Now after gaining hundreds of millions of subscribers and making equally that same amount of money in revenue, the City of Creve Coeur is asking: where’s our cut?
“The city expects all businesses pay their fair share, just as all residents should,” attorney John Mulligan said.
Mulligan is one of the attorneys representing Creve Coeur, which filed suit against the streaming companies, claiming they’re not paying a video-service-provider fee.
It’s that same cost, Mulligan says, companies like Spectrum are paying right now that goes into local revenue. The lawsuit states other municipalities could join in on the case as well.
“Oh, I know there’s more,” he said. “There’s certainly more cities interested.”
The thought of Netflix and Hulu having to pay that extra fee has couple Zac Schweizer and Stacy Schultz on the fence. The recent cord cutters understand the city’s need, but they don’t want to be the ones footing the bill in the end.
“As the consumer, you don’t want them to,” Schweizer said. “You don’t want prices to go up.”
The couple suggests the city could find a new way to gain revenue.
“It seems to be a short-term fix even if they were to win,” Schultz said. “I can’t imagine they’re going to be winning these across the country.”

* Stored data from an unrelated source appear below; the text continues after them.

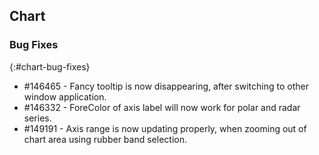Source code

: ## Chart

### Bug Fixes
{:#chart-bug-fixes}

* \#146465 - Fancy tooltip is now disappearing, after switching to other window application.
* \#146332 - ForeColor of axis label will now work for polar and radar series.
* \#149191 - Axis range is now updating properly, when zooming out of chart area using rubber band selection.

 


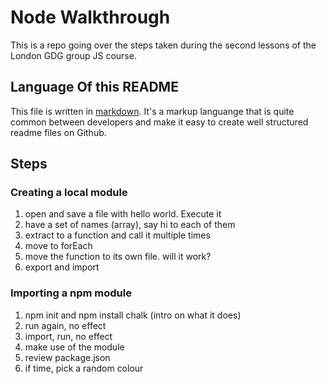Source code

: # Node Walkthrough

This is a repo going over the steps taken during the second lessons of the London GDG group JS course.

## Language Of this README

This file is written in [markdown](https://www.markdownguide.org/). It's a markup languange that is quite common between developers and make it easy to create well structured readme files on Github.

## Steps

### Creating a local module
1) open and save a file with hello world. Execute it
2) have a set of names (array), say hi to each of them
3) extract to a function and call it multiple times
4) move to forEach
5) move the function to its own file. will it work?
6) export and import


### Importing a npm module
1) npm init and npm install chalk (intro on what it does)
2) run again, no effect
3) import, run, no effect
4) make use of the module
5) review package.json
6) if time, pick a random colour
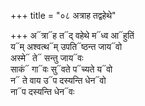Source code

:+++
title = "०८ अत्राह तद्वहेथे"

+++
अ᳓त्रा᳓ह त᳓द् वहेथे म᳓ध्व आ᳓हुतिं  
य᳓म् अश्वत्थ᳓म् उपति᳓ष्ठन्त जाय᳓वो  
अस्मे᳓ ते᳓ सन्तु जाय᳓वः  
साकं᳓ गा᳓वः सु᳓वते प᳓च्यते य᳓वो  
न᳓ ते वाय उ᳓प दस्यन्ति धेन᳓वो  
ना᳓प दस्यन्ति धेन᳓वः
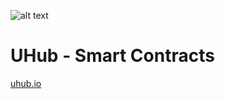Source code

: ![alt text](https://image.ibb.co/foeXik/uhub.png "UHub Token")

# UHub - Smart Contracts
[uhub.io](http://uhub.io/)
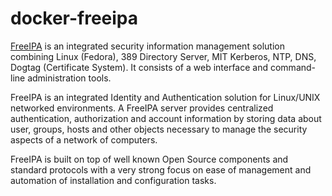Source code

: # docker-freeipa

[FreeIPA](http://www.freeipa.org) is an integrated security information management solution combining Linux (Fedora), 389 Directory Server, MIT Kerberos, NTP, DNS, Dogtag (Certificate System). It consists of a web interface and command-line administration tools.

FreeIPA is an integrated Identity and Authentication solution for Linux/UNIX networked environments. A FreeIPA server provides centralized authentication, authorization and account information by storing data about user, groups, hosts and other objects necessary to manage the security aspects of a network of computers.

FreeIPA is built on top of well known Open Source components and standard protocols with a very strong focus on ease of management and automation of installation and configuration tasks.
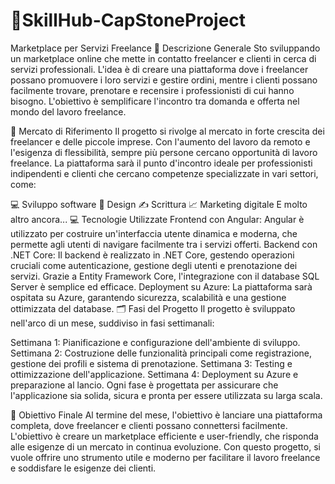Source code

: # 🛒SkillHub-CapStoneProject
 
 
 Marketplace per Servizi Freelance
📜 Descrizione Generale
Sto sviluppando un marketplace online che mette in contatto freelancer e clienti in cerca di servizi professionali. L'idea è di creare una piattaforma dove i freelancer possano promuovere i loro servizi e gestire ordini, mentre i clienti possano facilmente trovare, prenotare e recensire i professionisti di cui hanno bisogno. L'obiettivo è semplificare l'incontro tra domanda e offerta nel mondo del lavoro freelance.

🎯 Mercato di Riferimento
Il progetto si rivolge al mercato in forte crescita dei freelancer e delle piccole imprese. Con l'aumento del lavoro da remoto e l'esigenza di flessibilità, sempre più persone cercano opportunità di lavoro freelance. La piattaforma sarà il punto d'incontro ideale per professionisti indipendenti e clienti che cercano competenze specializzate in vari settori, come:

💻 Sviluppo software
🎨 Design
✍️ Scrittura
📈 Marketing digitale
E molto altro ancora...
💻 Tecnologie Utilizzate
Frontend con Angular: Angular è utilizzato per costruire un'interfaccia utente dinamica e moderna, che permette agli utenti di navigare facilmente tra i servizi offerti.
Backend con .NET Core: Il backend è realizzato in .NET Core, gestendo operazioni cruciali come autenticazione, gestione degli utenti e prenotazione dei servizi. Grazie a Entity Framework Core, l'integrazione con il database SQL Server è semplice ed efficace.
Deployment su Azure: La piattaforma sarà ospitata su Azure, garantendo sicurezza, scalabilità e una gestione ottimizzata del database.
🗂️ Fasi del Progetto
Il progetto è sviluppato nell'arco di un mese, suddiviso in fasi settimanali:

Settimana 1: Pianificazione e configurazione dell'ambiente di sviluppo.
Settimana 2: Costruzione delle funzionalità principali come registrazione, gestione dei profili e sistema di prenotazione.
Settimana 3: Testing e ottimizzazione dell'applicazione.
Settimana 4: Deployment su Azure e preparazione al lancio.
Ogni fase è progettata per assicurare che l'applicazione sia solida, sicura e pronta per essere utilizzata su larga scala.

🚀 Obiettivo Finale
Al termine del mese, l'obiettivo è lanciare una piattaforma completa, dove freelancer e clienti possano connettersi facilmente. L'obiettivo è creare un marketplace efficiente e user-friendly, che risponda alle esigenze di un mercato in continua evoluzione. Con questo progetto, si vuole offrire uno strumento utile e moderno per facilitare il lavoro freelance e soddisfare le esigenze dei clienti.
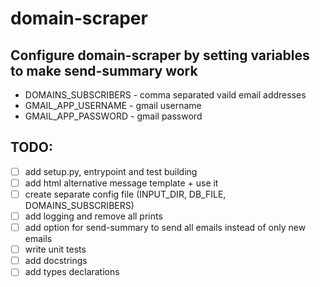# domain-scraper

## Configure domain-scraper by setting variables to make send-summary work
 - DOMAINS_SUBSCRIBERS - comma separated vaild email addresses
 - GMAIL_APP_USERNAME - gmail username
 - GMAIL_APP_PASSWORD - gmail password

## TODO:
 - [ ] add setup.py, entrypoint and test building
 - [ ] add html alternative message template + use it
 - [ ] create separate config file (INPUT_DIR, DB_FILE, DOMAINS_SUBSCRIBERS)
 - [ ] add logging and remove all prints
 - [ ] add option for send-summary to send all emails instead of only new emails
 - [ ] write unit tests
 - [ ] add docstrings
 - [ ] add types declarations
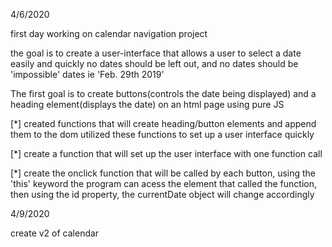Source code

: 4/6/2020

first day working on calendar navigation project

the goal is to create a user-interface that allows a user to select a date easily and quickly
no dates should be left out, and no dates should be 'impossible' dates ie 'Feb. 29th 2019'

The first goal is to create buttons(controls the date being displayed) and a heading element(displays the date) on an html page using pure JS

[*] created functions that will create heading/button elements and append them to the dom
    utilized these functions to set up a user interface quickly

[*] create a function that will set up the user interface with one function call

[*] create the onclick function that will be called by each button, using the 'this' keyword the program can acess the element that called the function, then using the id property, the currentDate object will change accordingly 

4/9/2020

create v2 of calendar 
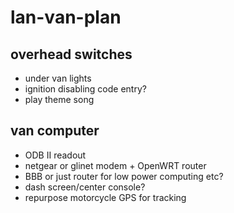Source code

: # lan-van-plan

## overhead switches
 - under van lights
 - ignition disabling code entry?
 - play theme song
 
## van computer
 - ODB II readout
 - netgear or glinet modem + OpenWRT router
 - BBB or just router for low power computing etc?
 - dash screen/center console?
 - repurpose motorcycle GPS for tracking
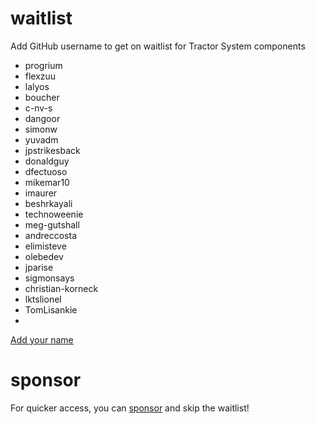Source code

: # waitlist
Add GitHub username to get on waitlist for Tractor System components

* progrium
* flexzuu
* lalyos
* boucher
* c-nv-s
* dangoor
* simonw
* yuvadm
* jpstrikesback
* donaldguy
* dfectuoso
* mikemar10
* imaurer
* beshrkayali
* technoweenie
* meg-gutshall
* andreccosta
* elimisteve
* olebedev
* jparise
* sigmonsays
* christian-korneck
* lktslionel
* TomLisankie
* 

[Add your name](https://github.com/tractordev/waitlist/edit/main/README.md)

# sponsor
For quicker access, you can [sponsor](https://github.com/sponsors/progrium) and skip the waitlist!
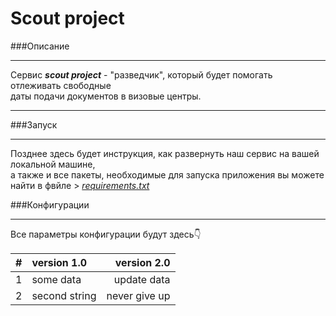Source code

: # Scout project
###Описание 
___

Сервис ***scout project*** - "разведчик", который будет помогать отлеживать свободные<br/> даты подачи документов в визовые центры.
___
###Запуск
___
Позднее здесь будет инструкция, как развернуть наш сервис на вашей локальной машине,<br/> а также и все пакеты, необходимые для запуска приложения вы можете найти в фвйле > [*requirements.txt*](./requirements.txt) 

###Конфигурации
___
Все параметры конфигурации будут здесь:point_down:    

| # | version 1.0 | version 2.0 |
|---|:---|---:|
| 1 | some data | update data |
| 2 | second string | never give up |

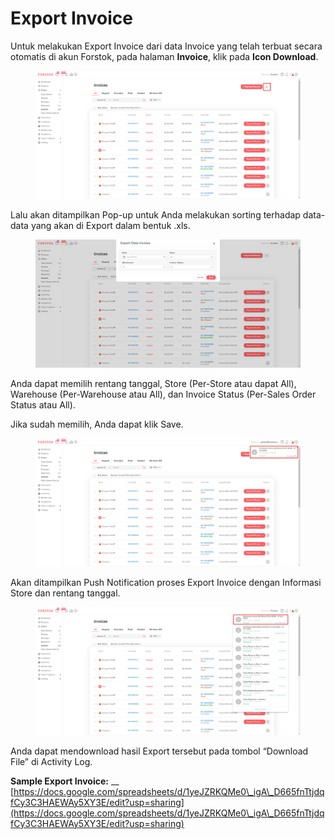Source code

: # Export Invoice

Untuk melakukan Export Invoice dari data Invoice yang telah terbuat secara otomatis di akun Forstok, pada halaman **Invoice**, klik pada **Icon Download**.

<figure><img src="../../.gitbook/assets/qq1.png" alt=""><figcaption></figcaption></figure>

Lalu akan ditampilkan Pop-up untuk Anda melakukan sorting terhadap data-data yang akan di Export dalam bentuk .xls.

<figure><img src="../../.gitbook/assets/xxx2.png" alt=""><figcaption></figcaption></figure>

Anda dapat memilih rentang tanggal, Store (Per-Store atau dapat All), Warehouse (Per-Warehouse atau All), dan Invoice Status (Per-Sales Order Status atau All).

Jika sudah memilih, Anda dapat klik Save.

<figure><img src="../../.gitbook/assets/rwq3.png" alt=""><figcaption></figcaption></figure>

Akan ditampilkan Push Notification proses Export Invoice dengan Informasi Store dan rentang tanggal.

<figure><img src="../../.gitbook/assets/raw1.png" alt=""><figcaption></figcaption></figure>

Anda dapat mendownload hasil Export tersebut pada tombol “Download File” di Activity Log.

**Sample Export Invoice:** __ [https://docs.google.com/spreadsheets/d/1yeJZRKQMe0\_igA\_D665fnTtjdqfCy3C3HAEWAy5XY3E/edit?usp=sharing](https://docs.google.com/spreadsheets/d/1yeJZRKQMe0\_igA\_D665fnTtjdqfCy3C3HAEWAy5XY3E/edit?usp=sharing)
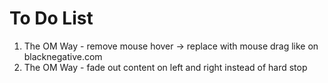 # To Do List
1. The OM Way - remove mouse hover -> replace with mouse drag like on blacknegative.com
2. The OM Way - fade out content on left and right instead of hard stop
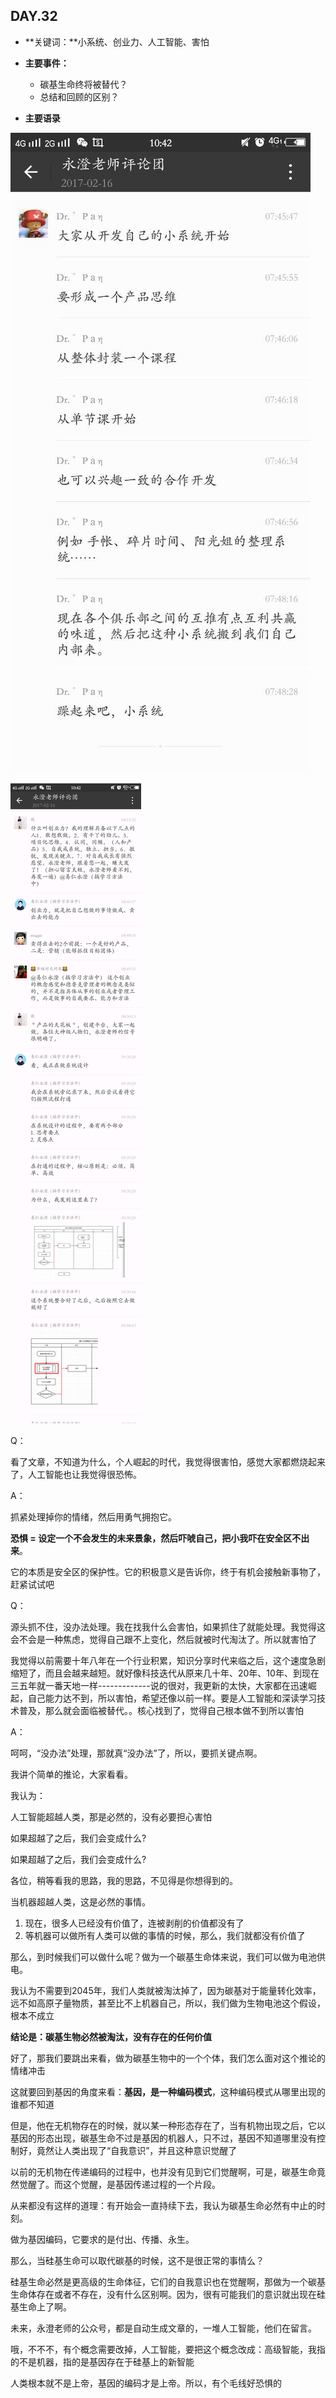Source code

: ## DAY.32
+ **关键词：**小系统、创业力、人工智能、害怕
+ **主要事件：**
    + 碳基生命终将被替代？
    + 总结和回顾的区别？
    
+ **主要语录**


![](./_image/359474645507784303.jpg)

![](./_image/49568894614564926.png)

Q：

看了文章，不知道为什么，个人崛起的时代，我觉得很害怕，感觉大家都燃烧起来了，人工智能也让我觉得很恐怖。

A：

抓紧处理掉你的情绪，然后用勇气拥抱它。

**恐惧 = 设定一个不会发生的未来景象，然后吓唬自己，把小我吓在安全区不出来**。

它的本质是安全区的保护性。它的积极意义是告诉你，终于有机会接触新事物了，赶紧试试吧

Q：

源头抓不住，没办法处理。我在找我什么会害怕，如果抓住了就能处理。我觉得这会不会是一种焦虑，觉得自己跟不上变化，然后就被时代淘汰了。所以就害怕了

我觉得以前需要十年八年在一个行业积累，知识分享时代来临之后，这个速度急剧缩短了，而且会越来越短。就好像科技迭代从原来几十年、20年、10年、到现在三五年就一番天地一样-------------说的很对，我更新的太快，大家都在迅速崛起，自己能力达不到，所以害怕，希望还像以前一样。要是人工智能和深读学习技术普及，那么就会面临被替代。。核心找到了，觉得自己根本做不到所以害怕

A：

呵呵，“没办法”处理，那就真“没办法”了，所以，要抓关键点啊。

我讲个简单的推论，大家看看。

我认为：

人工智能超越人类，那是必然的，没有必要担心害怕

如果超越了之后，我们会变成什么?

如果超越了之后，我们会变成什么?

各位，稍等看我的思路，我的思路，不见得是你想得到的。

当机器超越人类，这是必然的事情。

1. 现在，很多人已经没有价值了，连被剥削的价值都没有了
2. 等机器可以做所有人类可以做的事情的时候，那么，我们就都没有价值了

那么，到时候我们可以做什么呢？做为一个碳基生命体来说，我们可以做为电池供电。

我认为不需要到2045年，我们人类就被淘汰掉了，因为碳基对于能量转化效率，远不如高原子量物质，甚至比不上机器自己，所以，我们做为生物电池这个假设，根本不成立

**结论是：碳基生物必然被淘汰，没有存在的任何价值**

好了，那我们要跳出来看，做为碳基生物中的一个个体，我们怎么面对这个推论的情绪冲击

这就要回到基因的角度来看：**基因，是一种编码模式**，这种编码模式从哪里出现的谁都不知道


但是，他在无机物存在的时候，就以某一种形态存在了，当有机物出现之后，它以基因的形态出现，碳基生命不过是基因的机器人，只不过，基因不知道哪里没有控制好，竟然让人类出现了“自我意识”，并且这种意识觉醒了


以前的无机物在传递编码的过程中，也并没有见到它们觉醒啊，可是，碳基生命竟然觉醒了。而这个觉醒，是基因传递过程的一个片段。

从来都没有这样的道理：有开始会一直持续下去，我认为碳基生命必然有中止的时刻。

做为基因编码，它要求的是付出、传播、永生。

那么，当硅基生命可以取代碳基的时候，这不是很正常的事情么？

硅基生命必然是更高级的生命体征，它们的自我意识也在觉醒啊，那做为一个碳基生命体存在或者不存在，没有什么区别啊。因为，很有可能我们的意识就出现在硅基生命上了啊。

未来，永澄老师的公众号，都是自动生成文章的，一堆人工智能，他们在留言。

哦，不不不，有个概念需要改掉，人工智能，要把这个概念改成：高级智能，我指的不是机器，指的是基因存在于硅基上的新智能


人类根本就不是上帝，基因的编码才是上帝。所以，有个毛线好恐惧的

While the suit goes through the court system, binge-watchers can rest assure streaming services will not be fading away as cities find out how to get their cut.
Netflix declined to speak about the pending lawsuit. Hulu did not return our emails.
Creve Coeur Mayor Barry Glantz, on the other hand, released a statement saying:
“The City of Creve Coeur depends on many sources of revenue to provide good municipal services to the community - including fees paid by cable television companies.
“As alternative providers such as Directv, DISH, Netflix, and Hulu take customers from cable (reducing fees from those companies) - they still use the right of way, etc. and should pay similar fees to support municipal services.”